Eigenvalues and eigenvectors of a matrix

On this post we explain what the eigenvalues and the eigenvectors of a matrix are. You will also find examples of how to compute the eigenvalues and the eigenvectors of a matrix, and finally, you have problems with solutions solved step by step to practice.

What are the eigenvalues and the eigenvectors of a matrix?
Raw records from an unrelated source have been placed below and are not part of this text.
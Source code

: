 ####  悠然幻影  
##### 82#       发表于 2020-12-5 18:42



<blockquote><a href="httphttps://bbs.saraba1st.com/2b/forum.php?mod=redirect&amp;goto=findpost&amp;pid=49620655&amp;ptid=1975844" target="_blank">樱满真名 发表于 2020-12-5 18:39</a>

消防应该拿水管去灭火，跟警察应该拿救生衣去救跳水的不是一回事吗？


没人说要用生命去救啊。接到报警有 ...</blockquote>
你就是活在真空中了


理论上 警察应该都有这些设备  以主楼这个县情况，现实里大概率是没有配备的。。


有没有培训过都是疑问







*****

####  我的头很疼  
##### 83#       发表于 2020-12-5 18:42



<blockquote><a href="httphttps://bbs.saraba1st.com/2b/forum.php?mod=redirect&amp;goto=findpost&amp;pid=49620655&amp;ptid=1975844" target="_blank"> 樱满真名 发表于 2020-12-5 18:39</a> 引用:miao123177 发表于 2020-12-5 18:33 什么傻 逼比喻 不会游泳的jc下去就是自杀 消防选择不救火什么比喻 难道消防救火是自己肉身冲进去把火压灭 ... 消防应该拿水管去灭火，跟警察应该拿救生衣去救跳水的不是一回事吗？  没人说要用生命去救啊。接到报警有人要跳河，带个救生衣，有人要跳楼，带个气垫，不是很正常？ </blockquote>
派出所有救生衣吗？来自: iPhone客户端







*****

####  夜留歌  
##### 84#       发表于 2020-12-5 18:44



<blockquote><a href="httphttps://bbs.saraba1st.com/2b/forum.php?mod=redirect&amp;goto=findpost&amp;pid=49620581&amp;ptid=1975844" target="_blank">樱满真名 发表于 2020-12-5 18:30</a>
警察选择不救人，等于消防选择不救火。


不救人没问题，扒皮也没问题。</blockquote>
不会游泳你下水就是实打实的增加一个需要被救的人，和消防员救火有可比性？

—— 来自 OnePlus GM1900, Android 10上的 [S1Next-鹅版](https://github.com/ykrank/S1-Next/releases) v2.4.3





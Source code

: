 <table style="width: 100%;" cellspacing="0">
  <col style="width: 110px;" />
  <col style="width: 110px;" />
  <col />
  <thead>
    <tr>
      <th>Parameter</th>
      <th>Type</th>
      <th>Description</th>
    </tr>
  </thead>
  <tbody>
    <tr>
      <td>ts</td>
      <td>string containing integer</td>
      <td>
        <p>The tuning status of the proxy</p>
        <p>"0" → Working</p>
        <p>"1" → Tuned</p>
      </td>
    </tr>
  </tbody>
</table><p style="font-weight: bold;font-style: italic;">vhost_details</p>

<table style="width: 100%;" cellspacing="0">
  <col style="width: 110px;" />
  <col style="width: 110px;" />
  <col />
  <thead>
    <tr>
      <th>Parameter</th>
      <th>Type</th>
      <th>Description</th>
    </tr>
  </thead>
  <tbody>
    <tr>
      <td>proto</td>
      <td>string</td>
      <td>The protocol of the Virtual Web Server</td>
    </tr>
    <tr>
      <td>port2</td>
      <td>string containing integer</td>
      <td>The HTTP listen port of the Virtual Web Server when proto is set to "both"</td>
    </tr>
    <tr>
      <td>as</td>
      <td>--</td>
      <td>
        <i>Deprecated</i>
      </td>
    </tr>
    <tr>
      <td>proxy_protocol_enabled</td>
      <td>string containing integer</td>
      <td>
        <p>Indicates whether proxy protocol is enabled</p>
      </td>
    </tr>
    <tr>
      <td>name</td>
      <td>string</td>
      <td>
Although the concept of eigenvalue and eigenvector is a bit difficult to understand, their definition is as follows:

The eigenvectors are the non-zero vectors of a linear map that, when the linear transformation is applied to them, result in a scalar multiple of them (they do not change direction). This scalar is the eigenvalue.

\text{Av} = \lambda\text{v}

Where \text{A} is the matrix of the linear mapping, \text{v} is the eigenvector and \lambda the eigenvalue.

An eigenvalue is also known as a characteristic value, and an eigenvalue as a characteristic vector.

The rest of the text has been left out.